ACTIVITY: Your answer should hold each line of the material that contains the word "landmark".

BEGIN DATA SHOWN

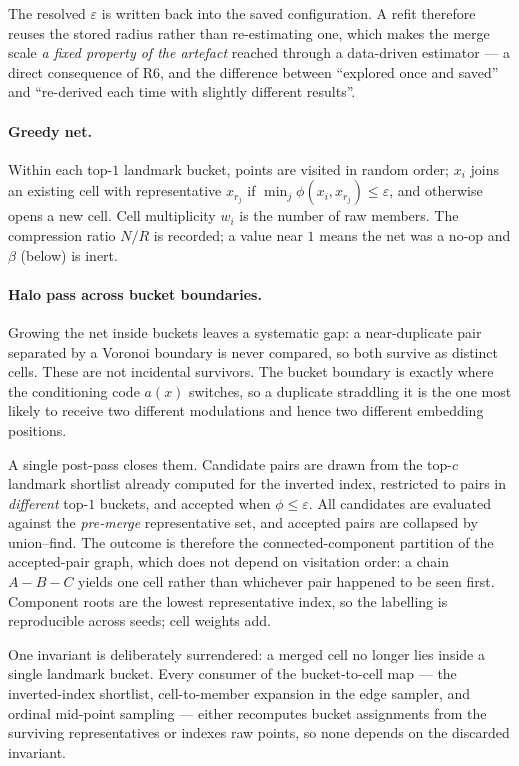 \documentclass[12pt]{iopart}
\theoremstyle{definition}
\theoremstyle{plain}
\theoremstyle{remark}
\begin{document}
The resolved $\varepsilon$ is written back into the saved configuration. A
refit therefore reuses the stored radius rather than re-estimating one, which
makes the merge scale \emph{a fixed property of the artefact} reached through a
data-driven estimator --- a direct consequence of R6, and the difference between
``explored once and saved'' and ``re-derived each time with slightly different
results''.

\paragraph{Greedy net.}
Within each top-$1$ landmark bucket, points are visited in random order; $x_i$
joins an existing cell with representative $x_{r_j}$ if
$\min_j \phi(x_i,x_{r_j})\le\varepsilon$, and otherwise opens a new cell.
Cell multiplicity $w_i$ is the number of raw members. The compression ratio
$N/R$ is recorded; a value near $1$ means the net was a no-op and $\beta$
(below) is inert.

\paragraph{Halo pass across bucket boundaries.}
Growing the net inside buckets leaves a systematic gap: a near-duplicate pair
separated by a Voronoi boundary is never compared, so both survive as distinct
cells. These are not incidental survivors. The bucket boundary is exactly where
the conditioning code $a(x)$ switches, so a duplicate straddling it is the one
most likely to receive two different modulations and hence two different
embedding positions.

A single post-pass closes them. Candidate pairs are drawn from the top-$c$
landmark shortlist already computed for the inverted index, restricted to pairs
in \emph{different} top-$1$ buckets, and accepted when $\phi\le\varepsilon$. All
candidates are evaluated against the \emph{pre-merge} representative set, and
accepted pairs are collapsed by union--find. The outcome is therefore the
connected-component partition of the accepted-pair graph, which does not depend
on visitation order: a chain $A\!-\!B\!-\!C$ yields one cell rather than
whichever pair happened to be seen first. Component roots are the lowest
representative index, so the labelling is reproducible across seeds; cell
weights add.

One invariant is deliberately surrendered: a merged cell no longer lies inside
a single landmark bucket. Every consumer of the bucket-to-cell map --- the
inverted-index shortlist, cell-to-member expansion in the edge sampler, and
ordinal mid-point sampling --- either recomputes bucket assignments from the
surviving representatives or indexes raw points, so none depends on the
discarded invariant.
\end{document}
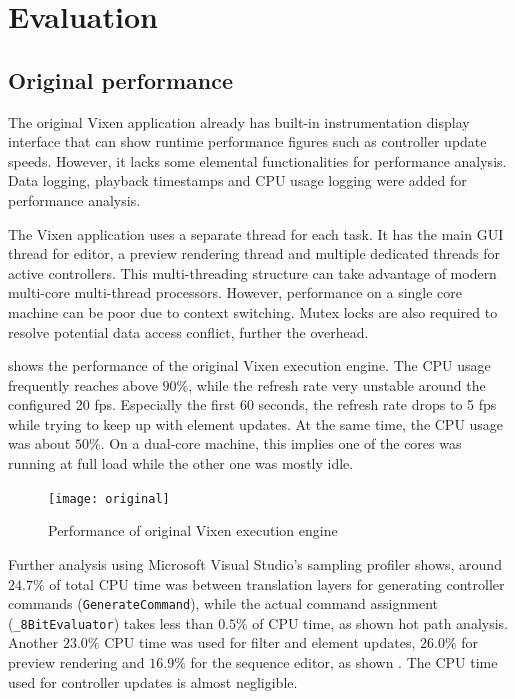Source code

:\chapter{Evaluation}
\renewcommand{\baselinestretch}{\mystretch}
\label{chap:Eval}

\section{Original performance}

The original Vixen application already has  built-in instrumentation display interface that can show runtime performance figures such as controller update speeds. However, it lacks some elemental functionalities for performance analysis. Data logging, playback timestamps and CPU usage logging were added for performance analysis.

The Vixen application uses a separate thread for each task. It has the main GUI thread for editor, a preview rendering thread and multiple dedicated threads for active controllers. This multi-threading structure can take advantage of modern multi-core multi-thread processors. However, performance on a single core machine can be poor due to context switching. Mutex locks are also required to resolve potential data access conflict, further  the overhead.

 shows the performance of the original Vixen execution engine. The CPU usage frequently reaches above $90 \%$, while the refresh rate  very unstable around the configured 20 fps. Especially  the first 60 seconds, the refresh rate drops to 5 fps while trying to keep up with element updates. At the same time, the CPU usage was about $50 \%$. On a dual-core machine, this implies one of the cores was running at full load while the other one was mostly idle. 

\begin{figure}[t]
  \centering
  \texttt{[image: original]}
  \caption{\footnotesize Performance of original Vixen execution engine}
  \label{fig:original}
\end{figure}

Further analysis using Microsoft Visual Studio's sampling profiler shows, around $24.7 \%$ of total CPU time was  between translation layers for generating controller commands (\texttt{GenerateCommand}), while the actual command assignment (\texttt{\_8BitEvaluator}) takes less than $0.5 \%$ of CPU time, as shown   hot path analysis. Another $23.0 \%$ CPU time was used for filter and element updates, $26.0 \%$ for preview rendering and $16.9 \%$ for the sequence editor, as shown  . The CPU time used for controller updates is almost negligible.

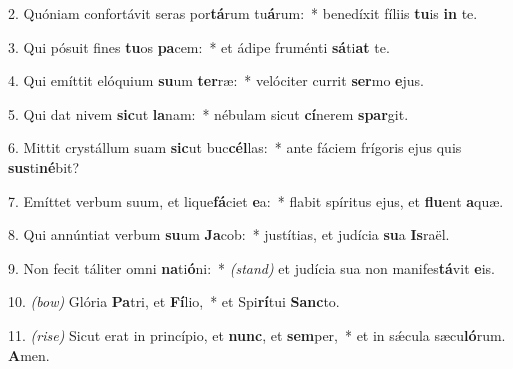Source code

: 2. Quóniam confortávit seras por\textbf{tá}rum tu\textbf{á}rum:~* benedíxit fíliis \textbf{tu}is \textbf{in} te.

3. Qui pósuit fines \textbf{tu}os \textbf{pa}cem:~* et ádipe fruménti \textbf{sá}ti\textbf{at} te.

4. Qui emíttit elóquium \textbf{su}um \textbf{ter}ræ:~* velóciter currit \textbf{ser}mo \textbf{e}jus.

5. Qui dat nivem \textbf{sic}ut \textbf{la}nam:~* nébulam sicut \textbf{cí}nerem \textbf{spar}git.

6. Mittit crystállum suam \textbf{sic}ut buc\textbf{cél}las:~* ante fáciem frígoris ejus quis \textbf{sus}ti\textbf{né}bit?

7. Emíttet verbum suum, et lique\textbf{fá}ciet \textbf{e}a:~* flabit spíritus ejus, et \textbf{flu}ent \textbf{a}quæ.

8. Qui annúntiat verbum \textbf{su}um \textbf{Ja}cob:~* justítias, et judícia \textbf{su}a \textbf{Is}raël.

9. Non fecit táliter omni \textbf{na}ti\textbf{ó}ni:~* {\color{red}\textit{(stand)}} et judícia sua non manifes\textbf{tá}vit \textbf{e}is.

10. {\color{red}\textit{(bow)}} Glória \textbf{Pa}tri, et \textbf{Fí}lio,~* et Spi\textbf{rí}tui \textbf{Sanc}to.

11. {\color{red}\textit{(rise)}} Sicut erat in princípio, et \textbf{nunc}, et \textbf{sem}per,~* et in sǽcula sæcu\textbf{ló}rum. \textbf{A}men.
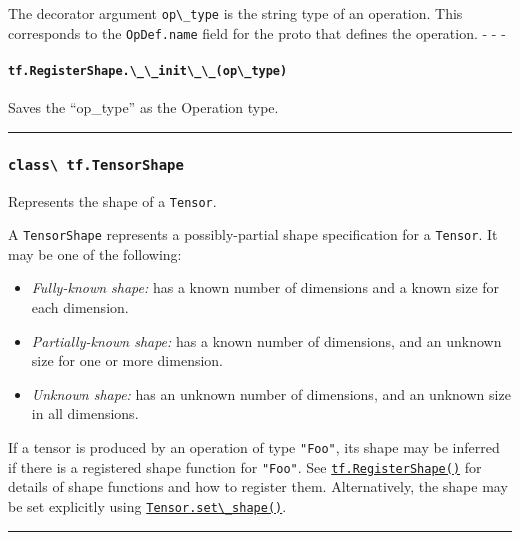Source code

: The decorator argument \lstinline{op\_type} is the string type of an
operation. This corresponds to the \lstinline{OpDef.name} field for the
proto that defines the operation. - - -

\paragraph{\texorpdfstring{\lstinline{tf.RegisterShape.\_\_init\_\_(op\_type)}
}{tf.RegisterShape.\_\_init\_\_(op\_type) }}\label{tf.registershape.ux5fux5finitux5fux5fopux5ftype}

Saves the ``op\_type'' as the Operation type.

\begin{center}\rule{0.5\linewidth}{\linethickness}\end{center}

\subsubsection{\texorpdfstring{\lstinline{class\ tf.TensorShape}
}{class tf.TensorShape }}\label{class-tf.tensorshape}

Represents the shape of a \lstinline{Tensor}.

A \lstinline{TensorShape} represents a possibly-partial shape specification
for a \lstinline{Tensor}. It may be one of the following:

\begin{itemize}
\tightlist
\item
  \emph{Fully-known shape:} has a known number of dimensions and a known
  size for each dimension.
\item
  \emph{Partially-known shape:} has a known number of dimensions, and an
  unknown size for one or more dimension.
\item
  \emph{Unknown shape:} has an unknown number of dimensions, and an
  unknown size in all dimensions.
\end{itemize}

If a tensor is produced by an operation of type \lstinline{"Foo"}, its
shape may be inferred if there is a registered shape function for
\lstinline{"Foo"}. See
\href{../../api_docs/python/framework.md\#RegisterShape}{\lstinline{tf.RegisterShape()}}
for details of shape functions and how to register them. Alternatively,
the shape may be set explicitly using
\href{../../api_docs/python/framework.md\#Tensor.set_shape}{\lstinline{Tensor.set\_shape()}}.

\begin{center}\rule{0.5\linewidth}{\linethickness}\end{center}

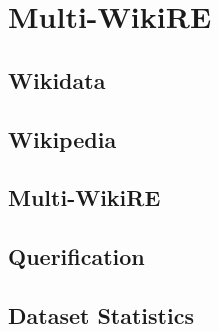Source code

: \chapter{Multi-WikiRE}
\label{chpt:4}

\section{Wikidata}

\section{Wikipedia}

\section{Multi-WikiRE}

\section{Querification}

\section{Dataset Statistics}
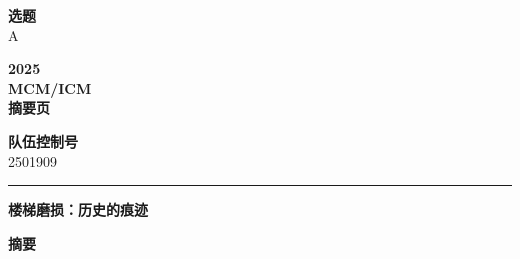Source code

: \documentclass[11pt,a4paper]{ctexart}
\begin{document}
\thispagestyle{empty}

\noindent
\begin{minipage}[t]{0.30\textwidth}\centering
  {\small\bfseries 选题}\\[3pt] {\Large A}
\end{minipage}%
\begin{minipage}[t]{0.36\textwidth}\centering
  {\small\bfseries 2025}\\[3pt] {\small\bfseries MCM/ICM}\\[2pt] {\small\bfseries 摘要页}
\end{minipage}%
\begin{minipage}[t]{0.30\textwidth}\centering
  {\small\bfseries 队伍控制号}\\[3pt] {\Large 2501909}
\end{minipage}

\vspace{4pt}
\noindent\rule{\textwidth}{1pt}

\vspace{10pt}
\begin{center}
{\LARGE\bfseries 楼梯磨损：历史的痕迹}
\end{center}

\vspace{6pt}
\begin{center}
{\large\bfseries 摘要}
\end{center}
\end{document}

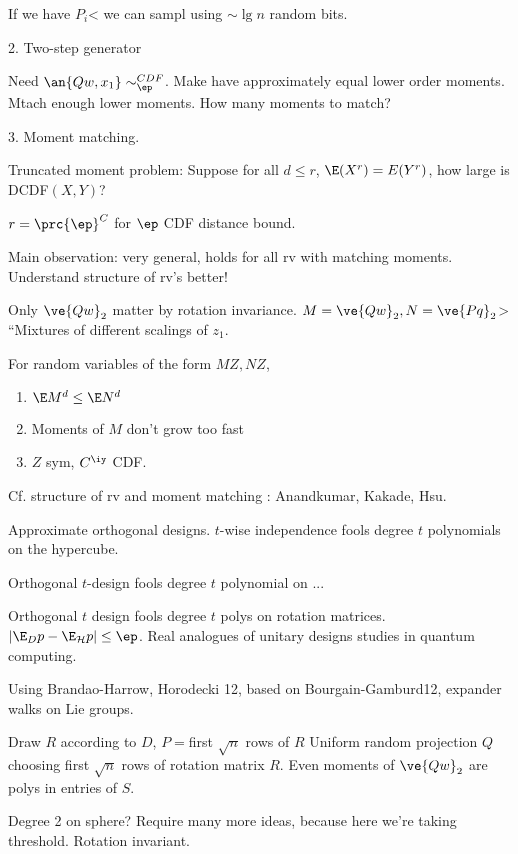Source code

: If we have $P_i$< we can sampl using $\sim \lg n$ random bits.

2. Two-step generator

Need $\an{Qw,x_1}\sim_\ep^{CDF}$. Make have approximately equal lower order moments. Mtach enough lower moments. How many moments to match?

3. Moment matching.

Truncated moment problem: Suppose for all $d\le r$, $\E(X^r)=E(Y^r)$, how large is DCDF$(X,Y)$?

$r=\prc{\ep}^C$ for $\ep$ CDF distance bound.

Main observation: very general, holds for all rv with matching moments. Understand structure of rv's better!

Only $\ve{Qw}_2$ matter by rotation invariance. $M=\ve{Qw}_2,N=\ve{Pq}_2$> ``Mixtures of different scalings of $z_1$. 

For random variables of the form $MZ, NZ$, 
\begin{enumerate}
\item
$\E M^d\le \E N^d$
\item
Moments of $M$ don't grow too fast
\item
$Z$ sym, $C^\iy$ CDF. 
\end{enumerate}
 Cf. structure of rv and moment matching : Anandkumar, Kakade, Hsu.

Approximate orthogonal designs. $t$-wise independence fools degree $t$ polynomials on the hypercube.

Orthogonal $t$-design fools degree $t$ polynomial on ...

Orthogonal $t$ design fools degree $t$ polys on rotation matrices. $|\E_Dp-\E_{\cal H} p|\le \ep$. Real analogues of unitary designs studies in quantum computing. 

Using Brandao-Harrow, Horodecki 12, based on Bourgain-Gamburd12, expander walks on Lie groups.

Draw $R$ according to $D$, $P=$first $\sqrt n$ rows of $R$ 
Uniform random projection $Q$ choosing first $\sqrt n$ rows of rotation matrix $R$. Even moments of $\ve{Qw}_2$ are polys in entries of $S$. 



Degree 2 on sphere? Require many more ideas, because  here we're taking threshold. Rotation invariant.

END DATA SHOWN

ANSWER TO THIS PROBLEM:
Within each top-$1$ landmark bucket, points are visited in random order; $x_i$
landmark shortlist already computed for the inverted index, restricted to pairs
a single landmark bucket. Every consumer of the bucket-to-cell map --- the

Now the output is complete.